Che cosa si intende con le espressioni ‘nome di Dio’ e ‘essere persona’? Questo, per l’appunto: non solo che è possibile fare esperienza di Dio al di là di ogni altra esperienza, ma che Dio stesso può manifestarsi, può comunicarsi. Nelle religioni, come il buddismo, dove Dio è concepito in maniera del tutto impersonale, ossia come nulla assoluto rispetto a quel tutto che l’uomo è in grado di cogliere come reale, non può esservi una relazione positiva ‘di Dio’ con il mondo. E il mondo diventa una valle di lacrime non più a cui dar forma, bensì da superare. In questi casi, anziché fornire dei criteri per poter vivere nel mondo, dei modelli di responsabilità sociale a cui ispirarsi, la religione suggerisce la via per travalicare il mondo terreno, la via della liberazione dal fardello delle apparenze. Nell’induismo il discorso è diverso. L’essenziale è l’esperienza dell’identità: nel mio intimo io sono tutt’uno con il fondamento nascosto della realtà stessa, il celebre tat tvam asi delle Upanishad. La redenzione consiste nella liberazione dall’individuazione, dall’essere persona, nel superamento della distinzione, fondata sull’essere- persona, rispetto a tutto ciò che esiste: è necessario, cioè, eliminare l’illusione del Sé oltre se stesso. Il problema di questa prospettiva dell’essere è percepito molto acutamente nel neoinduismo. Se viene a mancare il concetto di unicità delle persone, non è più possibile fondare e difendere l’inviolabilità della dignità di ogni singola persona. Alla luce del cammino di riforma intrapreso in India (soppressione della legge sulle caste, abolizione del sacrificio della vedova, ecc.) era necessario prendere le distanze da questo punto di vista e riportare nella compagine del pensiero indiano il concetto di persona, così come esso si è sviluppato nella dottrina cristiana a partire dall’incontro con il Dio personale. In questo caso la ricerca della ‘prassi’ corretta, del retto agire, ha dato le mosse a una correzione della ‘teoria’: non è difficile, allora, guardare un po’ oltre e capire quanto sia ‘pratica’ la fede cristiana e quanto sia sbagliato liquidare come irrilevanti i grossi interrogativi sulle differenze.

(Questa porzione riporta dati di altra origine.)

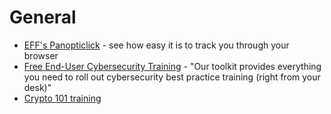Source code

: # General

- [EFF's Panopticlick](https://panopticlick.eff.org/) - see how easy it is to track you through your browser
- [Free End-User Cybersecurity Training](https://www.foursys.co.uk/cybersecurity-training-toolkit) - "Our toolkit provides everything you need to roll out cybersecurity best practice training (right from your desk)"
- [Crypto 101 training](https://www.crypto101.io/)
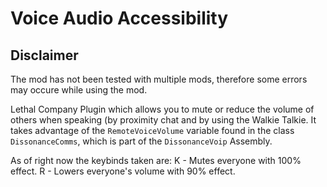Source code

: # Voice Audio Accessibility
## Disclaimer
The mod has not been tested with multiple mods, therefore some errors may occure while using the mod.


Lethal Company Plugin which allows you to mute or reduce the volume of others when speaking (by proximity chat and by using the Walkie Talkie. 
It takes advantage of the `RemoteVoiceVolume` variable found in the class `DissonanceComms`, which is part of the `DissonanceVoip` Assembly.

As of right now the keybinds taken are:
K - Mutes everyone with 100% effect.
R - Lowers everyone's volume with 90% effect.
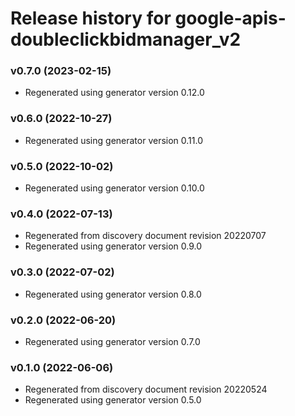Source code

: # Release history for google-apis-doubleclickbidmanager_v2

### v0.7.0 (2023-02-15)

* Regenerated using generator version 0.12.0

### v0.6.0 (2022-10-27)

* Regenerated using generator version 0.11.0

### v0.5.0 (2022-10-02)

* Regenerated using generator version 0.10.0

### v0.4.0 (2022-07-13)

* Regenerated from discovery document revision 20220707
* Regenerated using generator version 0.9.0

### v0.3.0 (2022-07-02)

* Regenerated using generator version 0.8.0

### v0.2.0 (2022-06-20)

* Regenerated using generator version 0.7.0

### v0.1.0 (2022-06-06)

* Regenerated from discovery document revision 20220524
* Regenerated using generator version 0.5.0

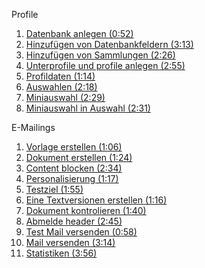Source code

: Profile

1.  [Datenbank anlegen
    (0:52)](./profiles-creating-a-database.md "Datenbank anlegen (0:52)")
2.  [Hinzufügen von Datenbankfeldern
    (3:13)](./profiles-adding-database-fields.md "Hinzufügen von Datenbankfeldern (3:13)")
3.  [Hinzufügen von Sammlungen
    (2:26)](./profiles-adding-collections.md "Hinzufügen von Sammlungen (2:26)")
4.  [Unterprofile und profile anlegen
    (2:55)](./profiles-adding-profiles-and-subprofiles.md "Unterprofile und profile anlegen (2:55)")
5.  [Profildaten
    (1:14)](./profiles-profile-data.md "Profildaten (1:14)")
6.  [Auswahlen
    (2:18)](./profiles-selections.md "Auswahlen (2:18)")
7.  [Miniauswahl
    (2:29)](./profiles-creating-a-miniselection.md "Miniauswahl (2:29)")
8.  [Miniauswahl in Auswahl
    (2:31)](./profiles-miniselection-on-selection-level.md "Miniauswahl in Auswahl (2:31)")

E-Mailings

1.  [Vorlage erstellen
    (1:06)](./email-template.md "Vorlage erstellen (1:06)")
2.  [Dokument erstellen
    (1:24)](./emailings-creating-a-new-template.md "Dokument erstellen (1:24)")
3.  [Content blocken
    (2:34)](./emailings-using-content-blocks.md "Content blocken (2:34)")
4.  [Personalisierung
    (1:17)](./emailings-adding-personalization.md "Personalisierung (1:17)")
5.  [Testziel
    (1:55)](./emailings-setting-a-test-destination.md "Testziel (1:55)")
6.  [Eine Textversionen erstellen
    (1:16)](./emailings-creating-a-text-version.md "Eine Textversionen erstellen (1:16)")
7.  [Dokument kontrolieren
    (1:40)](./emailings-checking-your-document.md "Dokument kontrolieren (1:40)")
8.  [Abmelde header
    (2:45)](./emailings-unsubscribe-header.md "Abmelde header (2:45)")
9.  [Test Mail versenden
    (0:58)](./emailings-sending-a-test-mail.md "Test Mail versenden (0:58)")
10. [Mail versenden
    (3:14)](./emailings-sending-an-emailing.md "Mail versenden (3:14)")
11. [Statistiken
    (3:56)](./emailings-statistics.md "Statistiken (3:56)")

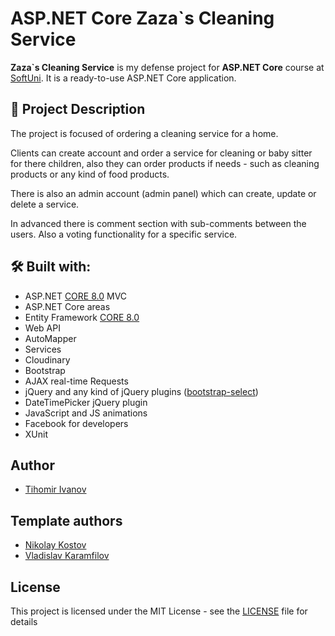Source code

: # ASP.NET Core Zaza`s Cleaning Service

**Zaza`s Cleaning Service** is my defense project for **ASP.NET Core** course at [SoftUni](https://softuni.bg/trainings/2796/asp-net-core-february-2020). It is a ready-to-use ASP.NET Core application.

## :pencil: Project Description
The project is focused of ordering a cleaning service for a home.

Clients can create account and order a service for cleaning or baby sitter for there children, also they can order products if needs - such as cleaning products or any kind of food products.

There is also an admin account (admin panel) which can create, update or delete a service.

In advanced there is comment section with sub-comments between the users. Also a voting functionality for a specific service.

## 🛠 Built with:
- ASP.NET [CORE 8.0](https://dotnet.microsoft.com/download/dotnet-core/8.0 "CORE 8.0") MVC
- ASP.NET Core areas
- Entity Framework [CORE 8.0](https://docs.microsoft.com/en-us/ef/core/ "CORE 8.0")
- Web API
- AutoMapper
- Services
- Cloudinary
- Bootstrap
- AJAX real-time Requests
- jQuery and any kind of jQuery plugins ([bootstrap-select](https://developer.snapappointments.com/bootstrap-select/ "bootstrap-select"))
- DateTimePicker jQuery plugin
- JavaScript and JS animations
- Facebook for developers
- XUnit

## Author

- [Tihomir Ivanov](https://github.com/TihomirIvanovIvanov)

## Template authors

- [Nikolay Kostov](https://github.com/NikolayIT)
- [Vladislav Karamfilov](https://github.com/vladislav-karamfilov)

## License

This project is licensed under the MIT License - see the [LICENSE](LICENSE) file for details
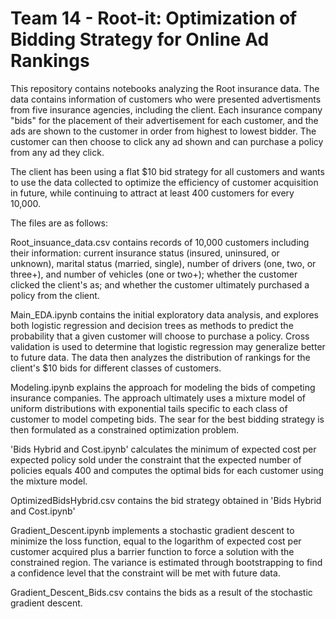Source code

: # Team 14 - Root-it: Optimization of Bidding Strategy for Online Ad Rankings

This repository contains notebooks analyzing the Root insurance data. The data contains information of customers who were presented advertisments from five insurance agencies, including the client. Each insurance company "bids" for the placement of their advertisement for each customer, and the ads are shown to the customer in order from highest to lowest bidder. The customer can then choose to click any ad shown and can purchase a policy from any ad they click.

The client has been using a flat $10 bid strategy for all customers and wants to use the data collected to optimize the efficiency of customer acquisition in future, while continuing to attract at least 400 customers for every 10,000.

The files are as follows:

Root_insuance_data.csv contains records of 10,000 customers including their information: current insurance status (insured, uninsured, or unknown), marital status (married, single), number of drivers (one, two, or three+), and number of vehicles (one or two+); whether the customer clicked the client's as; and whether the customer ultimately purchased a policy from the client.

Main_EDA.ipynb contains the initial exploratory data analysis, and explores both logistic regression and decision trees as methods to predict the probability that a given customer will choose to purchase a policy. Cross validation is used to determine that logistic regression may generalize better to future data. The data then analyzes the distribution of rankings for the client's $10 bids for different classes of customers.

Modeling.ipynb explains the approach for modeling the bids of competing insurance companies. The approach ultimately uses a mixture model of uniform distributions with exponential tails specific to each class of customer to model competing bids. The sear for the best bidding strategy is then formulated as a constrained optimization problem.

'Bids Hybrid and Cost.ipynb' calculates the minimum of expected cost per expected policy sold under the constraint that the expected number of policies equals 400 and computes the optimal bids for each customer using the mixture model.

OptimizedBidsHybrid.csv contains the bid strategy obtained in 'Bids Hybrid and Cost.ipynb'

Gradient_Descent.ipynb implements a stochastic gradient descent to minimize the loss function, equal to the logarithm of expected cost per customer acquired plus a barrier function to force a solution with the constrained region. The variance is estimated through bootstrapping to find a confidence level that the constraint will be met with future data.

Gradient_Descent_Bids.csv contains the bids as a result of the stochastic gradient descent.
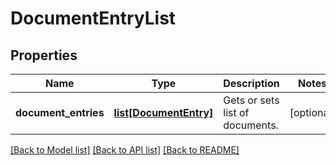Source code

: # DocumentEntryList

## Properties
Name | Type | Description | Notes
------------ | ------------- | ------------- | -------------
**document_entries** | [**list[DocumentEntry]**](DocumentEntry.md) | Gets or sets list of documents. | [optional] 

[[Back to Model list]](../README.md#documentation-for-models) [[Back to API list]](../README.md#documentation-for-api-endpoints) [[Back to README]](../README.md)

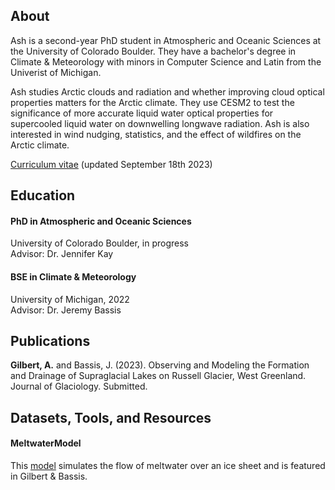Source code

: ## About

Ash is a second-year PhD student in Atmospheric and Oceanic Sciences at the University of Colorado Boulder. They have a bachelor's degree in Climate & Meteorology with minors in Computer Science and Latin from the Univerist of Michigan.

Ash studies Arctic clouds and radiation and whether improving cloud optical properties matters for the Arctic climate. They use CESM2 to test the significance of more accurate liquid water optical properties for supercooled liquid water on downwelling longwave radiation. Ash is also interested in wind nudging, statistics, and the effect of wildfires on the Arctic climate.

[Curriculum vitae](./Gilbert_CV_09182023.pdf) (updated September 18th 2023)


## Education

#### PhD in Atmospheric and Oceanic Sciences
University of Colorado Boulder, in progress
<br>
Advisor: Dr. Jennifer Kay

#### BSE in Climate & Meteorology
University of Michigan, 2022
<br>
Advisor: Dr. Jeremy Bassis


## Publications

<b>Gilbert, A.</b> and Bassis, J. (2023). Observing and Modeling the Formation and Drainage of Supraglacial Lakes on Russell Glacier, West Greenland. Journal of Glaciology. Submitted.

## Datasets, Tools, and Resources

#### MeltwaterModel ####

This [model](https://github.com/GilbertCloud/MeltwaterModel) simulates the flow of meltwater over an ice sheet and is featured in Gilbert & Bassis.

Queste riflessioni portano fino al punto in cui viene oggi a inserirsi questa Introduzione al cristianesimo. Prima di tentare di sviluppare ulteriormente la prospettiva indicata, è forse necessario fare riferimento ancora alla situazione attuale della fede in Dio e in Cristo. Oggi si teme un ‘imperialismo’ cristiano e si professa una nostalgia per la splendida molteplicità delle religioni, per la serenità e la libertà che queste presumibilmente manifestavano all’origine. Il colonialismo sarebbe strettamente legato all’essenza del cristianesimo storico, che si dice non disposto ad accettare l’altro nella sua alterità e propenso a prendere tutto sotto la propria custodia. Le religioni e le culture dell’America Latina, quindi, sarebbero state calpestate e schiacciate, e sarebbe stata fatta violenza all’anima dei popoli che non si ritrovavano nel nuovo e a cui era stato estorto il vecchio. La gamma di possibili interpretazioni oscilla dalle più clementi alle più severe. Secondo il giudizio più moderato, bisognerebbe accordare alle culture sommerse il diritto ad avere una loro patria nella fede cristiana e lasciare che si sviluppi una forma di cristianesimo autoctono. Secondo l’interpretazione più radicale, al contrario, il cristianesimo sarebbe per i popoli indigeni una forma di alienazione, da cui scaturirebbe un bisogno di affrancamento. Per quanto riguarda la promozione di un cristianesimo autoctono, questa deve essere intrapresa, beninteso, come un compito di vitale importanza. Tutte le grandi culture sono aperte l’una all’altra. Tutte hanno un contributo da dare al vestito di «gemme e tessuto d’oro» della figlia del re a cui accenna il Salmo 44, in cui i Padri riconoscono la chiesa. Senz’altro qualcosa è andato perduto e deve essere ricostruito. Non va dimenticato, tuttavia, che quei popoli hanno già trovato nella devozione popolare una propria espressione di fede cristiana. Il fatto che immagini chiave della fede, capaci di aprire le porte al Dio della Bibbia, siano diventate per loro il Dio sofferente e la Madre benevola deve suggerire qualcosa anche a noi e anche ai nostri giorni. Ovviamente, molto rimane ancora da fare.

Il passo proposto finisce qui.